Lindsey: I’m afraid the New York mayor’s race isn’t giving us a preview of a hopeful Democratic future.
Chait: No, it’s so grim. It’s so awful. It looks like the candidates who I think-
Lindsey: It’s hard for me to imagine coughing up two more just profoundly unappealing candidates for-
Chait: How is that it’s going to be my 10th choice against my 11th choice in the final round? How can that even happen? I will say that Mamdani gave an interview with Tim Miller where he was very friendly towards abundance themes and very, very soft on his own policies, and basically painting them as just like trial balloons that he was going to play with. If they didn’t work, he would walk away from them very quickly, so he’s either a clever politician or someone who…

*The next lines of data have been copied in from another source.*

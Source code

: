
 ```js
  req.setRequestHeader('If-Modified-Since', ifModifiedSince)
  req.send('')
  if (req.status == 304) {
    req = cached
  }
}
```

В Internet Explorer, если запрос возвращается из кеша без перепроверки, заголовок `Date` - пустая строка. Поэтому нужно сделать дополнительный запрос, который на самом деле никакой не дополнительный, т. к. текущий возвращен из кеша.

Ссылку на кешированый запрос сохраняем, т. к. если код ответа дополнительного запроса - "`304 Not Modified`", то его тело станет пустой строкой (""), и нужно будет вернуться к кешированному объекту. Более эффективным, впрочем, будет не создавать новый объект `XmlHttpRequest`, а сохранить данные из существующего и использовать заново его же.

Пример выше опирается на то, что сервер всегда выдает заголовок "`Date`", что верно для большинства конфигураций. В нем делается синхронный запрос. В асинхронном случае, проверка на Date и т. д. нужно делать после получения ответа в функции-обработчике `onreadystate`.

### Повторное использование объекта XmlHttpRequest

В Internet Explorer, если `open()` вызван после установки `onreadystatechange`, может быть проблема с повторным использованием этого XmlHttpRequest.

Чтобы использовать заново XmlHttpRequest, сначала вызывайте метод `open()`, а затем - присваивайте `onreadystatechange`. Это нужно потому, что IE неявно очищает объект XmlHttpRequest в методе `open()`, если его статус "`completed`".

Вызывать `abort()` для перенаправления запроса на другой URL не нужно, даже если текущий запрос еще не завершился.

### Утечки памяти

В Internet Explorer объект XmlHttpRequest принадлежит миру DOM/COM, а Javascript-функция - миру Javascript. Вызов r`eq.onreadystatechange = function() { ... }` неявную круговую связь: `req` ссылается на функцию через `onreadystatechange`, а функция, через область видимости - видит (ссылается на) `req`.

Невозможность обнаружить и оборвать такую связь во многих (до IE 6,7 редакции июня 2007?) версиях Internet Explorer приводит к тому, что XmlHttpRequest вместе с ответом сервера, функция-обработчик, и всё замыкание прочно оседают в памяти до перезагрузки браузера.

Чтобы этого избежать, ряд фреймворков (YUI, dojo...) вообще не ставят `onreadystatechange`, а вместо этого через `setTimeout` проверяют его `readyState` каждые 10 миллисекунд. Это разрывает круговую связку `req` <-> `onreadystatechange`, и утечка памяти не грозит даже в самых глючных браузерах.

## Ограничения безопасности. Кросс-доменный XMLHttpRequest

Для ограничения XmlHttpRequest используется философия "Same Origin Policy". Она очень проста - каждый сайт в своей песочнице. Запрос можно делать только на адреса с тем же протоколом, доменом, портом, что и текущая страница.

Lindsey: That’s pretty much the best we can hope for is that someone is just, Surprise! I’m completely different than what I ran on.
Chait: Right. Because I think his ideas are all pretty dumb, but at least he’s not very committed to them, other than globalizing the Intifada, which is actually a really terrible idea.
Lindsey: Yes, so we’ve gone through an hour here. I want to close up just on a personal level. I, constitutionally, ran out of gas being combative and pugnacious, and so I became somebody who was looking for people who agreed with me more than staying in the fight. You’ve stayed at it, so what keeps you sane? You’re throwing elbows and taking kicks to the shin fairly regularly. You’ve got to have something else going on in your life that has nothing to do with politics that keeps you grounded and happy and normal, don’t you?
Chait: I do, so, right, so first of all, you quoted me quoting the Godfather earlier, so let me bring it back to another Godfather quote that I always use to describe how I feel about this. The great Jewish American Hyman Roth who said, “This is the business we’ve chosen.” This is the business we’ve chosen. Right? I don’t take it, it’s not personal. That’s your job, to say what do you think and to disagree with ideas that you disagree with and not act like you’re at a party trying to make friends with people. It’s never been personal for me. It’s never been upsetting for me. That’s just that-
Lindsey: That’s fine. I would say in Clinton and Bush era political conflict, I felt that way too, but given how just dreadful, the dreadful turn the country and American politics has taken, doesn’t that tear you up? Just wallowing in it every day, isn’t that just hard? For me, I now live 9,000 miles from Washington DC, and I find that geographic distance provides psychological and philosophical distance. It’s just immensely beneficial to me that I’m surrounded by people who just don’t give a shit about the things that have me tied up in knots.
Chait: I think the same thing that allowed me to just have everything bounce off of me when I’ve been scrapping with people and being called names, also, allows me to disassociate my mental state from what’s happening in the country as a whole. In some ways, I can think about it as an abstract problem, even though I am living right in the center of the capital where everything is happening. You asked me about my life. I have two college-age kids who I adore and are the most important thing to me, along with my wife. When I’m healthy, I like to exercise every day, and that makes me happy and trying to play basketball still, so yeah.
Lindsey: No, anyway, you feel like you’re a pretty grounded guy at a time that has driven lots of people we know crazy.
Chait: Yeah. Yeah. Maybe I’m just used to it. Right?
Lindsey: Anyway, let’s just take it as a blessing. You’re a happy warrior, so thanks for coming on the show. It was a very fun talk, and I really appreciate it.
Chait: Thanks, Brink. I’ve enjoyed it tremendously.